Supreme Court Strikes Down Bans On Racially-Mixed Marriages

Richard and Mildred Jeter Loving

Mildred Jeter and Richard Loving were an unusual couple. They had long crossed the racial barrier as friends in rural Central Point, Virginia. She was Black and Native American, he was white. That friendship turned to dating. When Mildred became pregnant at the age of 18 in 1958, they eloped to Washington, D.C.

After returning home, police invaded their house late one night hoping to catch them in the act of having sex. That alone was a crime because of their racial differences. Mildred pointed to the marriage license hanging on the wall, believing that it would protect them.

Little did she know, but that license was proof that they had committed another crime. Virginia’s Racial Integrity Act of 1924 prohibited any “colored” person with so much as one drop of African American or Indian blood from marrying a white person. Miscegenation was a felony, punishable by a prison sentence of between one and five years. The indictment accused the Lovings of “cohabitating as man and wife, against the peace and dignity of the Commonwealth.” The couple pleaded guilty on January 6, 1959. Their one-year jail sentence was suspended for 25 years on the condition that they leave Virginia.

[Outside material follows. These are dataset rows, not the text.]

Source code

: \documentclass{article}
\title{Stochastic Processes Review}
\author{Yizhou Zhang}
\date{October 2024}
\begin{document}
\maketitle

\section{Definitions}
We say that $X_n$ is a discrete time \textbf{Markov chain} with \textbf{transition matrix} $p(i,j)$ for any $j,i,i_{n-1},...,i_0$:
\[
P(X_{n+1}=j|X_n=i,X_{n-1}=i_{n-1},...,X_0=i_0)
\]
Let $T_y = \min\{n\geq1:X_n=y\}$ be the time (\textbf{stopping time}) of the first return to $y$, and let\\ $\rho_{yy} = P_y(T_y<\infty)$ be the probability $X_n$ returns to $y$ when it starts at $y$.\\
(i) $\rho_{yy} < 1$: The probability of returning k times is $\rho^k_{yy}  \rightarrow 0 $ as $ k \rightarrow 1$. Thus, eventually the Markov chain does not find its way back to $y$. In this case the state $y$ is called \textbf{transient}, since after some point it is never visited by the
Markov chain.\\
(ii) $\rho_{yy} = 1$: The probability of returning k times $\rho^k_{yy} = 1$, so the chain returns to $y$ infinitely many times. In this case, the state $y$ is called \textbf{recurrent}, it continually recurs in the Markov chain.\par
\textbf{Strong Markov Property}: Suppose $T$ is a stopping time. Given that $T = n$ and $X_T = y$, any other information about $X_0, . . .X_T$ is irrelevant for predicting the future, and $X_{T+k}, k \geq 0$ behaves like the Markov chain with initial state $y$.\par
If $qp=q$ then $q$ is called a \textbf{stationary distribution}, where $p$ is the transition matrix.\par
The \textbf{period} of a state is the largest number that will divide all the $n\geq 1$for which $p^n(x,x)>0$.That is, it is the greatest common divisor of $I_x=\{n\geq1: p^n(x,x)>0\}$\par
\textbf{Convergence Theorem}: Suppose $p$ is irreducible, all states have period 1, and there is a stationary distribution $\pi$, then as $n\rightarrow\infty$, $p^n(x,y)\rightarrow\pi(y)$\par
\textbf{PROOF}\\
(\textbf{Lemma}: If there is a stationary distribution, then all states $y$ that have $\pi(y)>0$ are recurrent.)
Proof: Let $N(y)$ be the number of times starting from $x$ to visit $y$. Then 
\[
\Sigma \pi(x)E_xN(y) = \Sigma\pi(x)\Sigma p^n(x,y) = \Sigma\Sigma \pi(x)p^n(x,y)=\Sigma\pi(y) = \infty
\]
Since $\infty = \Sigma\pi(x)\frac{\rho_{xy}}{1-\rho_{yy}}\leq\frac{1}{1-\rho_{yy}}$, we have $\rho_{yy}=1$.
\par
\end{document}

The Lovings moved to D.C., and in 1963, with the ACLU’s backing, they began a series of motions and lawsuits challenging Virginia’s Racial Integrity Act. The first step was to file a motion before the original judge, Leon M. Bazile, to vacate the case and reverse his ruling. He refused, writing:

Almighty God created the races white, black, yellow, malay and red, and he placed them on separate continents. And but for the interference with his arrangement there would be no cause for such marriages. The fact that he separated the races shows that he did not intend for the races to mix.

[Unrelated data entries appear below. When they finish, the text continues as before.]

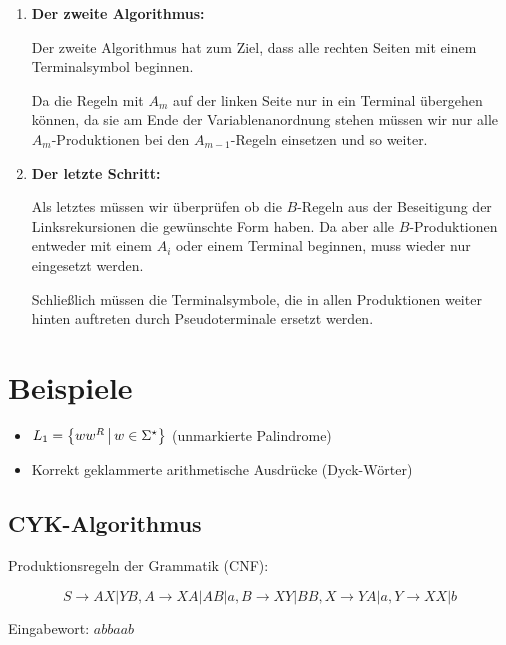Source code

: \begin{enumerate}
	\item \textbf{Der zweite Algorithmus:}

	Der zweite Algorithmus hat zum Ziel, dass alle rechten Seiten mit einem Terminalsymbol beginnen.

	Da die Regeln mit $A_m$ auf der linken Seite nur in ein Terminal übergehen können, da sie am Ende der Variablenanordnung stehen müssen wir nur alle $A_m$-Produktionen bei den $A_{m-1}$-Regeln einsetzen und so weiter.

	\item \textbf{Der letzte Schritt:}

	Als letztes müssen wir überprüfen ob die $B$-Regeln aus der Beseitigung der Linksrekursionen die gewünschte Form haben.
	Da aber alle $B$-Produktionen entweder mit einem $A_i$ oder einem Terminal beginnen, muss wieder nur eingesetzt werden.

	Schließlich müssen die Terminalsymbole, die in allen Produktionen weiter hinten auftreten durch Pseudoterminale ersetzt werden.
\end{enumerate}

\section{Beispiele}
\begin{itemize}
	\item $L_1=\left\{ ww^R \,\middle|\, w\in\Sigma^\star \right\}$ (unmarkierte Palindrome)
	\item Korrekt geklammerte arithmetische Ausdrücke (Dyck-Wörter)
\end{itemize}
\subsection*{CYK-Algorithmus}
Produktionsregeln der Grammatik (CNF):

\begin{equation*}
	S\rightarrow AX|YB, A\rightarrow XA|AB|a, B\rightarrow XY|BB, X\rightarrow YA|a, Y\rightarrow XX|b
\end{equation*}

Eingabewort: $abbaab$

That response served as the basis for an appeal to the Virginia Supreme Court. That court upheld the lower court’s ruling. The next step was the U.S. Supreme Court.

On June 12, 1967, the Supreme Court struck down Virginia’s anti-miscegenation law, along with similar laws in fifteen other states. In the unanimous ruling, Chief Justice Earl Warren wrote:

Marriage is one of the “basic civil rights of man,” fundamental to our very existence and survival. … To deny this fundamental freedom on so unsupportable a basis as the racial classifications embodied in these statutes, classifications so directly subversive of the principle of equality at the heart of the Fourteenth Amendment, is surely to deprive all the State’s citizens of liberty without due process of law. The Fourteenth Amendment requires that the freedom of choice to marry not be restricted by invidious racial discrimination. Under our Constitution, the freedom to marry, or not marry, a person of another race resides with the individual and cannot be infringed by the State.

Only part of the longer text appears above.